My partner and I had just hiked nine miles to our campsite at Cosley Lake in Glacier National Park when we noticed an approaching dark cloud that threatened rain and snow. We moved fast to erect the tent and as soon as the last stake was driven into the ground, the sky opened up and we dashed inside. The temperature started to drop, as did my stomach. I was on assignment, with photos still to take, and had no way to recharge my camera’s dying batteries. I decided to do the next best thing: I ejected the one from my camera, grabbed the spare and climbed into my sleeping bag. Long, frigid days in the outdoors can be a drain on battery juice, but snuggling up and keeping them warm will extend their life and keep you shooting in bone-chilling conditions.

Preparation during winter months is key. Before you set out, it’s critical to make sure your batteries are fully charged. I usually take two; one in my camera, the other in a pocket close to my body. If I don’t plan on shooting right away, I place both batteries in my pocket and don’t pull one out until I need it. Placing them in a Ziploc bag will ensure that they stay dry.

Montana Headwall
  • Cathrine L. Walters

It’s also important to keep your gear dry, especially if you’re out in snow, sleet or rain. I store my CompactFlash (CF) and Secure Digital (SD) photo cards in a waterproof container to keep them free of moisture and protect them from accidental drops into snow or puddles.

I like to carry multiple lenses on snowy expeditions, even if they do add weight to my pack. Wide-angle lenses are great for grand backdrops, and a telephoto zoom will bring viewers closer to your action. If you find yourself needing to swap lenses in a snow storm, it’s best to find a sheltered area or wait until you’re indoors to make the switch. This helps prevent moisture from getting inside the camera body. A good chamois is also helpful for removing any water droplets that may accumulate on the glass.

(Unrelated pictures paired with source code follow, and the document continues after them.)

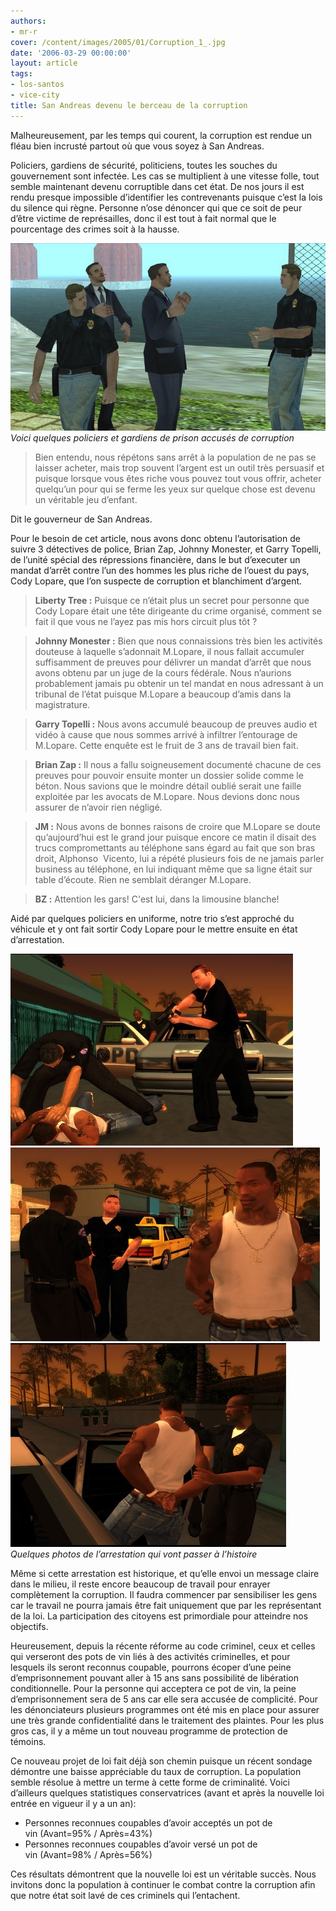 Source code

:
 ```yaml
---
authors:
- mr-r
cover: /content/images/2005/01/Corruption_1_.jpg
date: '2006-03-29 00:00:00'
layout: article
tags:
- los-santos
- vice-city
title: San Andreas devenu le berceau de la corruption
---
```



Malheureusement, par les temps qui courent, la corruption est rendue un fléau bien incrusté partout où que vous soyez à San Andreas.

Policiers, gardiens de sécurité, politiciens, toutes les souches du gouvernement sont infectée. Les cas se multiplient à une vitesse folle, tout semble maintenant devenu corruptible dans cet état. De nos jours il est rendu presque impossible d’identifier les contrevenants puisque c’est la lois du silence qui règne. Personne n’ose dénoncer qui que ce soit de peur d’être victime de représailles, donc il est tout à fait normal que le pourcentage des crimes soit à la hausse.

![Voici quelques policiers et gardiens de prison accusés de corruption](/content/images/2005/01/Corruption_2_.jpg)
_Voici quelques policiers et gardiens de prison accusés de corruption_

> Bien entendu, nous répétons sans arrêt à la population de ne pas se laisser acheter, mais trop souvent l’argent est un outil très persuasif et puisque lorsque vous êtes riche vous pouvez tout vous offrir, acheter quelqu’un pour qui se ferme les yeux sur quelque chose est devenu un véritable jeu d’enfant.

Dit le gouverneur de San Andreas.

Pour le besoin de cet article, nous avons donc obtenu l’autorisation de suivre 3 détectives de police, Brian Zap, Johnny Monester, et Garry Topelli, de l’unité spécial des répressions financière, dans le but d’executer un mandat d’arrêt contre l’un des hommes les plus riche de l’ouest du pays, Cody Lopare, que l’on suspecte de corruption et blanchiment d’argent.

> **Liberty Tree :** Puisque ce n’était plus un secret pour personne que Cody Lopare était une tête dirigeante du crime organisé, comment se fait il que vous ne l’ayez pas mis hors circuit plus tôt&nbsp;?

> **Johnny Monester :** Bien que nous connaissions très bien les activités douteuse à laquelle s’adonnait M.Lopare, il nous fallait accumuler suffisamment de preuves pour délivrer un mandat d’arrêt que nous avons obtenu par un juge de la cours fédérale. Nous n’aurions probablement jamais pu obtenir un tel mandat en nous adressant à un tribunal de l’état puisque M.Lopare a beaucoup d’amis dans la magistrature.

> **Garry Topelli :** Nous avons accumulé beaucoup de preuves audio et vidéo à cause que nous sommes arrivé à infiltrer l’entourage de M.Lopare. Cette enquête est le fruit de 3 ans de travail bien fait.

> **Brian Zap :** Il nous a fallu soigneusement documenté chacune de ces preuves pour pouvoir ensuite monter un dossier solide comme le béton. Nous savions que le moindre détail oublié serait une faille exploitée par les avocats de M.Lopare. Nous devions donc nous assurer de n’avoir rien négligé.

> **JM :** Nous avons de bonnes raisons de croire que M.Lopare se doute qu’aujourd’hui est le grand jour puisque encore ce matin il disait des trucs compromettants au téléphone sans égard au fait que son bras droit, Alphonso&nbsp; Vicento, lui a répété plusieurs fois de ne jamais parler business au téléphone, en lui indiquant même que sa ligne était sur table d’écoute. Rien ne semblait déranger M.Lopare.

> **BZ :** Attention&nbsp;les gars! C'est lui, dans la limousine blanche!

Aidé par quelques policiers en uniforme, notre trio s’est approché du véhicule et y ont fait sortir Cody Lopare pour le mettre ensuite en état d’arrestation.

![](/content/images/2005/01/Arestation_1_.jpg)
![](/content/images/2005/01/Arestation_2_.jpg)
![Quelques photos de l’arrestation qui vont passer à l’histoire](/content/images/2005/01/Arestation_3_.jpg)
_Quelques photos de l’arrestation qui vont passer à l’histoire_

Même si cette arrestation est historique, et qu’elle envoi un message claire dans le milieu, il reste encore beaucoup de travail pour enrayer complètement la corruption. Il faudra commencer par sensibiliser les gens car le travail ne pourra jamais être fait uniquement que par les représentant de la loi. La participation des citoyens est primordiale pour atteindre nos objectifs.

Heureusement, depuis la récente réforme au code criminel, ceux et celles qui verseront des pots de vin liés à des activités criminelles, et pour lesquels ils seront reconnus coupable, pourrons écoper d’une peine d’emprisonnement pouvant aller à 15 ans sans possibilité de libération conditionnelle. Pour la personne qui acceptera ce pot de vin, la peine d’emprisonnement sera de 5 ans car elle sera accusée de complicité. Pour les dénonciateurs plusieurs programmes ont été mis en place pour assurer une très grande confidentialité dans le traitement des plaintes. Pour les plus gros cas, il y a même un tout nouveau programme de protection de témoins.

Ce nouveau projet de loi fait déjà son chemin puisque un récent sondage démontre une baisse appréciable du taux de corruption. La population semble résolue à mettre un terme à cette forme de criminalité. Voici d’ailleurs quelques statistiques conservatrices&nbsp;(avant et après la nouvelle loi entrée en vigueur il y a un an):

- Personnes reconnues coupables d’avoir acceptés un pot de vin&nbsp;(Avant=95% / Après=43%)
- Personnes reconnues coupables d’avoir versé un pot de vin&nbsp;(Avant=98% / Après=56%)

Ces résultats démontrent que la nouvelle loi est un véritable succès. Nous invitons donc la population à continuer le combat contre la corruption afin que notre état soit lavé de ces criminels qui l’entachent.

After spending long days out in the cold, visions of warm fires and hot furnaces begin to fill my head. But before heading to any heated oasis I place my camera in a plastic bag and leave it on an unheated porch, near a cool window or in a cold corner of the room for a few hours. This allows the camera to warm up slowly, and condensation to settle on the surface of the bag instead of on your expensive electronics. Before you turn in for the night remember to charge your batteries once again—or take ’em to bed with you if charging is not an option. When you wake up you’ll be ready to keep shooting up a storm, even if you’re in one.